──────── Available records ────────

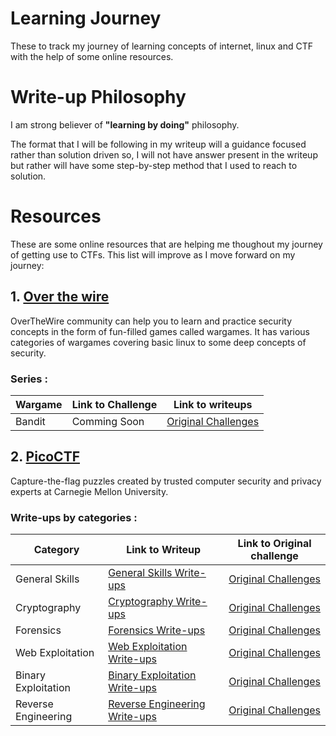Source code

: # Learning Journey
These to track my journey of learning concepts of internet, linux and CTF with the help of some online resources. 

# Write-up Philosophy
I am strong believer of **"learning by doing"** philosophy. 

The format that I will be following in my writeup will a guidance focused rather than solution driven so, I will not have answer present in the writeup but rather will have some step-by-step method that I used to reach to solution.

# Resources
These are some online resources that are helping me thoughout my journey of getting use to CTFs. This list will improve as I move forward on my journey:

## 1. [Over the wire](https://overthewire.org/wargames/)  

OverTheWire community can help you to learn and practice security concepts in the form of fun-filled games called wargames. It has various categories of wargames covering basic linux to some deep concepts of security.

### Series : 

|Wargame|Link to Challenge|Link to writeups|
|-------|-----------------|----------------|
|Bandit|Comming Soon|[Original Challenges](https://overthewire.org/wargames/bandit/)|


## 2. [PicoCTF](https://www.picoctf.org/) 

Capture-the-flag puzzles created by trusted computer security and privacy experts at Carnegie Mellon University.

### Write-ups by categories : 

| Category | Link to Writeup | Link to Original challenge |
|----------|--------------------|-------------------------|
|General Skills|[General Skills Write-ups](./PicoCTF/general-skills/writeup-list.md)|[Original Challenges](https://play.picoctf.org/practice?category=5&page=1)|
|Cryptography|[Cryptography Write-ups](./PicoCTF/cryptography/writeup-list.md)|[Original Challenges](https://play.picoctf.org/practice?category=2&page=1)|
|Forensics|[Forensics Write-ups](./PicoCTF/forensics/writeup-list.md)|[Original Challenges](https://play.picoctf.org/practice?category=4&page=1)|
|Web Exploitation|[Web Exploitation Write-ups](./PicoCTF/web-exploitation/writeup-list.md)|[Original Challenges](https://play.picoctf.org/practice?category=1&page=1)|
|Binary Exploitation|[Binary Exploitation Write-ups](./PicoCTF/binary-exploitation/writeup-list.md)|[Original Challenges](https://play.picoctf.org/practice?category=6&page=1)|
|Reverse Engineering|[Reverse Engineering Write-ups](./PicoCTF/reverse-engineering/writeup-list.md)|[Original Challenges](https://play.picoctf.org/practice?category=3&page=1)|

────────

Nothing but a number should be given: the count of lines in the records that contain the word "concepts".

2